Indiana submitted its Healthy Indiana Program 2.0 (HIP 2.0) HSA based Medicaid waiver for an extension last week. One of the tweaks that they want that should be completely non-controversial is a change to the IMD exclusion.
Through this waiver extension application, the State seeks to address the substantial drug abuse epidemic facing the State by adding critical new evidence-based substance use disorder (SUD) treatment services, as well as expanding access to qualified providers through a waiver of the long-standing CMS exclusion of IMD providers (IMD exclusion). The IMD exclusion currently
prohibits federal financial participation for medically necessary, inpatient mental health services provided in freestanding psychiatric hospitals with greater than sixteen (16) beds for Medicaid eligible adults between 21 and 64 years of age. The IMD exclusion has created a significant access issue in the State…
Overall, the IMD exclusion waiver would allow Medicaid patients to access at least 15 new facilities across the state, and potentially increase capacity at 12 other facilities.
IMD was put in place to keep states from shutting down their state hospitals which were state funded and driving everyone to private stand-alone facilities for Medicaid and thus the Feds to pick up a significant chunk of the tab. Indiana wants to expand access to beds that are already built. They also probably assume that sixteen may or may not be an optimal number of beds for smaller facilities so some of the facilities that are currently IMD compliant may want to expand.

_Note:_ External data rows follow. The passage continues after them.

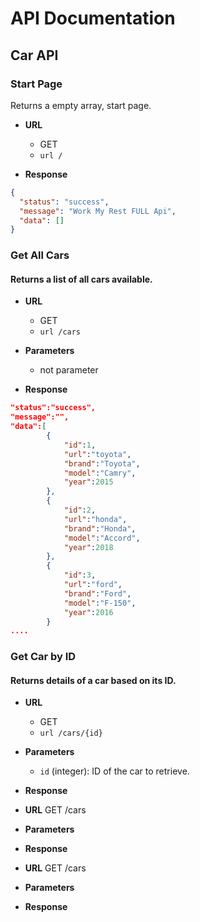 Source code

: # API Documentation

## Car API

### Start Page

Returns a empty array, start page.

- **URL**
    - GET
    - ```url / ```

- **Response**
```json
{
  "status": "success",
  "message": "Work My Rest FULL Api",
  "data": []
}
```

### Get All Cars

#### Returns a list of all cars available.

- **URL**
    - GET
    - ```url /cars ```

- **Parameters**
    - not parameter
  
- **Response**
```json
"status":"success",
"message":"",
"data":[
        {
            "id":1,
            "url":"toyota",
            "brand":"Toyota",
            "model":"Camry",
            "year":2015
        },
        {
            "id":2,
            "url":"honda",
            "brand":"Honda",
            "model":"Accord",
            "year":2018
        },
        {
            "id":3,
            "url":"ford",
            "brand":"Ford",
            "model":"F-150",
            "year":2016
        }
....
```

### Get Car by ID

#### Returns details of a car based on its ID.

- **URL**
    - GET
    - ```url /cars/{id} ```

- **Parameters**
    - ``` id ``` (integer): ID of the car to retrieve.
- **Response**



- **URL**
  GET  /cars

- **Parameters**

- **Response**


- **URL**
  GET  /cars

- **Parameters**

- **Response**
  
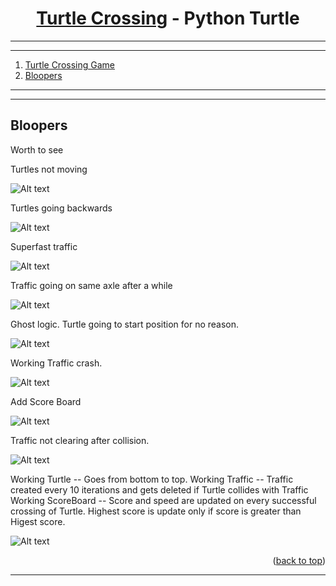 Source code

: <a name="readme-top"></a>


<div align="center">
<!-- Title: -->
<h1><a href="https://github.com/skthati/turtle-crossing/">Turtle Crossing</a> - Python Turtle </h1>
</div>

<!-- Table of contents -->
<hr>
<hr>
<ol>
    <li><a href="#pong-game">Turtle Crossing Game</a></li>
    <li><a href="#bloopers">Bloopers</a></li>
</ol>
<hr>
<hr>

## Bloopers <a name="bloopers"></a>
Worth to see 

Turtles not moving

![Alt text](images/multiple_turtles_not_moving.gif)

Turtles going backwards

![Alt text](images/cars_going_backwards.gif)


Superfast traffic

![Alt text](images/superfast_traffic.gif)

Traffic going on same axle after a while

![Alt text](images/traffic_became_even.gif)

Ghost logic. Turtle going to start position for no reason.

![Alt text](images/worst_logic.gif)

Working Traffic crash. 

![Alt text](images/working_traffic_crash.gif)

Add Score Board

![Alt text](images/Scoreboard.gif)

Traffic not clearing after collision.

![Alt text](images/traffice_not_clearing.gif)

Working Turtle -- Goes from bottom to top.
Working Traffic -- Traffic created every 10 iterations and gets deleted if Turtle collides with Traffic
Working ScoreBoard -- Score and speed are updated on every successful crossing of Turtle. Highest score is update only if score is greater than Higest score.

![Alt text](images/working_traffice_turtles_score.gif)


<p align="right">(<a href="#readme-top">back to top</a>)</p>
<hr>  



<!-- 

Test1  
## Test <a name="test"></a>
Test Test

1. Code
    ```Python
    sc.onkey(key="Up", fun=up_move)
    sc.onkey(key="Right", fun=right_move)
    sc.onkey(key="Left", fun=left_move)
    sc.onkey(key="Down", fun=down_move)
    ```

2. Output

    ![Alt text](images/snake_working.gif)

<p align="right">(<a href="#readme-top">back to top</a>)</p>
<hr>  


-->
 

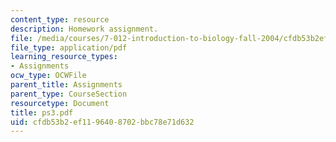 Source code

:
 ```yaml
---
content_type: resource
description: Homework assignment.
file: /media/courses/7-012-introduction-to-biology-fall-2004/cfdb53b2ef1196408702bbc78e71d632_ps3.pdf
file_type: application/pdf
learning_resource_types:
- Assignments
ocw_type: OCWFile
parent_title: Assignments
parent_type: CourseSection
resourcetype: Document
title: ps3.pdf
uid: cfdb53b2-ef11-9640-8702-bbc78e71d632
---
```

Getting rid of or at least significantly relaxing IMD restrictions on a statutory basis should have shared support. It should make care more accessible to more people. At the same time, it will increase supply of beds and lower artificial barriers to a quasi-competitive market should lead to (slightly) better pricing. There is a lot of interest in opioid treatment right now. Getting people to in-patient beds is a major barrier to care and rehab, so there could be a space to move here.
Alex
Could you explain more how the rule was meant to keep hospitals open? I always assumed (without knowing much about it) that it was intended to promote deinstitutionalization. And isn’t that what happened? Medicaid won’t pay for it, the states shut the hospitals and fund through community mental health waivers. What am I not seeing?
danielx
Anything at all would be a help at this point. There were thirteen reported ODs this past weekend in Muncie, a city of 70,000.
Raoul
My extended family is definitely impacted by addiction issues, including my own now comfortable long-term sobriety from booze.
I hope this expansion actually can help some people. I would also like to see much more money going into research and treatment protocols for addiction (and other mental health issues, really).
If we weren’t living under a GOP anti-tax regime, maybe Oxy could be taxed aggressively and the funds used to find some more effective ways of getting people off the damn stuff. I’m sure a considerably percentage of the drug’s front-end “legal” sales end up on the streets and in people like my struggling and messed up cousin.
Not to go to far off topic, but the war on drugs is an abject failure, and it pisses me off mightily that we still seem to be more in the time of leeches and incantations that real medical & psychological care when it comes to addiction treatment. And I think that connects to the whole bullshit ‘war’ way we have tried to address this problem.
Not that more compassionate (ie some European) societies have really licked the addition thing, either. It’s a serious mess. I guess that’s all I really want to say is: aaaarrgh. Hope Indiana’s plans help, even if it is never enough, keep trying.